Learning to Route and Schedule LLMs from User Retrials via Contextual Queueing Bandits

Explosive demands for LLMs often cause user queries to accumulate in server queues, requiring efficient routing (query-LLM matching) and scheduling (query prioritization) mechanisms. Several online algorithms are being deployed, but they overlook the following two key challenges inherent to conversational LLM services: (1) unsatisfied users may retry queries, increasing the server backlog, and (2) requests for explicit" feedback, such as ratings, degrade user experiences. In this paper, we develop a joint routing and scheduling algorithm that leverages implicit" feedback inferred from user retrial behaviors. The key idea is to propose and study the framework of contextual queueing bandits with multinomial logit feedback (CQB-MNL). CQB-MNL models query retrials, as well as context-based learning for user preferences over LLMs.
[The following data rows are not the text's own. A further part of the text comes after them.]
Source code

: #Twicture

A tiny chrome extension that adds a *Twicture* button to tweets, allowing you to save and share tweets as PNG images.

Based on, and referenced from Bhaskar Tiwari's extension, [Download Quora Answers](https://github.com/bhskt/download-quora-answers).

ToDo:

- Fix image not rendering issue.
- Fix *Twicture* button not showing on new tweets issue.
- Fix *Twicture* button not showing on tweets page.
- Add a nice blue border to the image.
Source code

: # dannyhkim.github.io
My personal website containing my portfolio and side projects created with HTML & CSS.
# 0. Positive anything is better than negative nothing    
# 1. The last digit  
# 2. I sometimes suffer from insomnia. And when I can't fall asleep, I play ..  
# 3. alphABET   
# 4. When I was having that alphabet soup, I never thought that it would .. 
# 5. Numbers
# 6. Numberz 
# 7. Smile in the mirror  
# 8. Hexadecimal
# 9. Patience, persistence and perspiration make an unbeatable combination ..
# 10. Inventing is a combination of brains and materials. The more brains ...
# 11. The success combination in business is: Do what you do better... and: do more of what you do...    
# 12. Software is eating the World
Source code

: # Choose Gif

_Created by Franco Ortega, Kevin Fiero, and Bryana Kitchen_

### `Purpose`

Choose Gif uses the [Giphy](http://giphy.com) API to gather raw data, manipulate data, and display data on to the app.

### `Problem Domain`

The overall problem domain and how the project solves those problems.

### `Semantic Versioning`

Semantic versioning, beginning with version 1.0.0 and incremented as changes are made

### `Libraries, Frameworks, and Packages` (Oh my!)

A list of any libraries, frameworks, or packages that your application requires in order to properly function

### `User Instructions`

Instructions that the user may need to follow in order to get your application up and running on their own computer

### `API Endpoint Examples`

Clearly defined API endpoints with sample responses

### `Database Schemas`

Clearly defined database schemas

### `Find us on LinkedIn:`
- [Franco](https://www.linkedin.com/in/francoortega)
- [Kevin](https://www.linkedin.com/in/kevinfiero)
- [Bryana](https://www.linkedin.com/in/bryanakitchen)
Our algorithm, anytime CQB (ACQB), achieves efficient learning while maintaining queue stability by combining Thompson sampling with forced exploration at a decaying rate. We show that ACQB simultaneously achieves a cumulative regret of \widetilde{O}(\sqrt{t}) for routing and a queue length regret of \widetilde{O}(t^{-1/4}) for any large t. For experiments, we refine query embeddings via contrastive learning while adopting a disjoint parameter model to learn LLM-specific parameters. Experiments on synthetic data, offline routing datasets (SPROUT, EmbedLLM, and RouterBench), and real user conversation logs (WildChat-1M) confirm that our methods improve routing, scheduling, and queue stability against strong online and offline-trained baselines.